_EXTRACTED INFORMATION:_
****************************************
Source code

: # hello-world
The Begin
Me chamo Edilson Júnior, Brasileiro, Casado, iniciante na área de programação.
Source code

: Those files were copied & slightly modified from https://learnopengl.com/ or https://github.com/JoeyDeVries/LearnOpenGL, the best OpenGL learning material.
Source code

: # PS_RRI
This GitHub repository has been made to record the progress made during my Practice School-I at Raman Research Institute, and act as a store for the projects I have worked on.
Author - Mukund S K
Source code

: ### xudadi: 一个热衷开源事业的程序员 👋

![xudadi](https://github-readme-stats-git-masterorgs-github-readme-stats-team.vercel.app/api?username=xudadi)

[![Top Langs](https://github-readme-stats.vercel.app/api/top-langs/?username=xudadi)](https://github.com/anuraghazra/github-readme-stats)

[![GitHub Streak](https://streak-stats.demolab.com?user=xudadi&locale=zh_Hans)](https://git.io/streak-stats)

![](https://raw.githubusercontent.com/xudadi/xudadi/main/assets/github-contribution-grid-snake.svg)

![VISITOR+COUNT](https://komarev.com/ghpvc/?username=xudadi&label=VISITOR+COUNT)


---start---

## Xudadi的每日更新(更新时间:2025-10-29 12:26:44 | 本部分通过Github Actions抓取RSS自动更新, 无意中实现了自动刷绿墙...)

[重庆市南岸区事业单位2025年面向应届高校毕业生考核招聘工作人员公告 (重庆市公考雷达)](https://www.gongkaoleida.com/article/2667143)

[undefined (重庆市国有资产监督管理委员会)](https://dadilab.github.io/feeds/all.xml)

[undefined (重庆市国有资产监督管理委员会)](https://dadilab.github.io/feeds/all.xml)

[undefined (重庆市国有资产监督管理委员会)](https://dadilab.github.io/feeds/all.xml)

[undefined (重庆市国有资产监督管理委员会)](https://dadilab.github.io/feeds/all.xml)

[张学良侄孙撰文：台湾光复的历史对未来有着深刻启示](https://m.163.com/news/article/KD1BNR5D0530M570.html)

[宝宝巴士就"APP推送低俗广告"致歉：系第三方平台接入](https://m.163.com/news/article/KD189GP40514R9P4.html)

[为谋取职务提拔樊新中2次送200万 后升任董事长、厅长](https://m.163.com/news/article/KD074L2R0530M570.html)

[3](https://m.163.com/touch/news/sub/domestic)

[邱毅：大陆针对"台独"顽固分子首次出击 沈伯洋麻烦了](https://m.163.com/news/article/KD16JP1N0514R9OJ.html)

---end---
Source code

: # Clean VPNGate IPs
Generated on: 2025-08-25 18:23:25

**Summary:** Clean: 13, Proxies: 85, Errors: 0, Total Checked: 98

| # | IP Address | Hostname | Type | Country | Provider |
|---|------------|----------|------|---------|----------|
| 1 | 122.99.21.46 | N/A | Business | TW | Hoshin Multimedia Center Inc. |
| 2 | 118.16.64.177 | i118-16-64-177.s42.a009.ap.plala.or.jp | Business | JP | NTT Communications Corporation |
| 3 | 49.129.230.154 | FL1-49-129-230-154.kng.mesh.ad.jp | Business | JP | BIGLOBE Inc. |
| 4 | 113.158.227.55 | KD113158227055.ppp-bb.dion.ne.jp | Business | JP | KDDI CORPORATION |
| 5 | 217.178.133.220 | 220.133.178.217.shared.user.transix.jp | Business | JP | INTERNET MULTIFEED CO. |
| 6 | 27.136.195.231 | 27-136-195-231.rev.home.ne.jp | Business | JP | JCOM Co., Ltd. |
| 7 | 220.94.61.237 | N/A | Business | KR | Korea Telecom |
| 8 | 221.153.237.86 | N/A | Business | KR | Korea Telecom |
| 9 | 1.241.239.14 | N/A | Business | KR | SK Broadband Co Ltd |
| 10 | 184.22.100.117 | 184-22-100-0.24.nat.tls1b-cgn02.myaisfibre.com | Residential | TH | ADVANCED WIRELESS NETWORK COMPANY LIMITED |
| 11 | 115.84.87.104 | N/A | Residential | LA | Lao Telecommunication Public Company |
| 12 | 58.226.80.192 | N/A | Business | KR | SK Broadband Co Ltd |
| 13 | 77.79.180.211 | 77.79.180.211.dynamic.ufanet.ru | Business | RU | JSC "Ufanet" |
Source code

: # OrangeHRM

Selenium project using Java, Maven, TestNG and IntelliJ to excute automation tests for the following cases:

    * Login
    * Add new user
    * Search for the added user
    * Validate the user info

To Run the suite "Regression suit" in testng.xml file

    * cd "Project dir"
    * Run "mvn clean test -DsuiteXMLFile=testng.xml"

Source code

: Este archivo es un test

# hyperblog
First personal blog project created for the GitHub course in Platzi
****************************************
_AIM OF THE EXERCISE:_
Using the records above, copy exactly the lines from the one containing "Public Company |" through the last, inclusive, and nothing else.

_TASK SOLUTION:_
| 11 | 115.84.87.104 | N/A | Residential | LA | Lao Telecommunication Public Company |
| 12 | 58.226.80.192 | N/A | Business | KR | SK Broadband Co Ltd |
| 13 | 77.79.180.211 | 77.79.180.211.dynamic.ufanet.ru | Business | RU | JSC "Ufanet" |
Source code

: # OrangeHRM

Selenium project using Java, Maven, TestNG and IntelliJ to excute automation tests for the following cases:

    * Login
    * Add new user
    * Search for the added user
    * Validate the user info

To Run the suite "Regression suit" in testng.xml file

    * cd "Project dir"
    * Run "mvn clean test -DsuiteXMLFile=testng.xml"

Source code

: Este archivo es un test

# hyperblog
First personal blog project created for the GitHub course in Platzi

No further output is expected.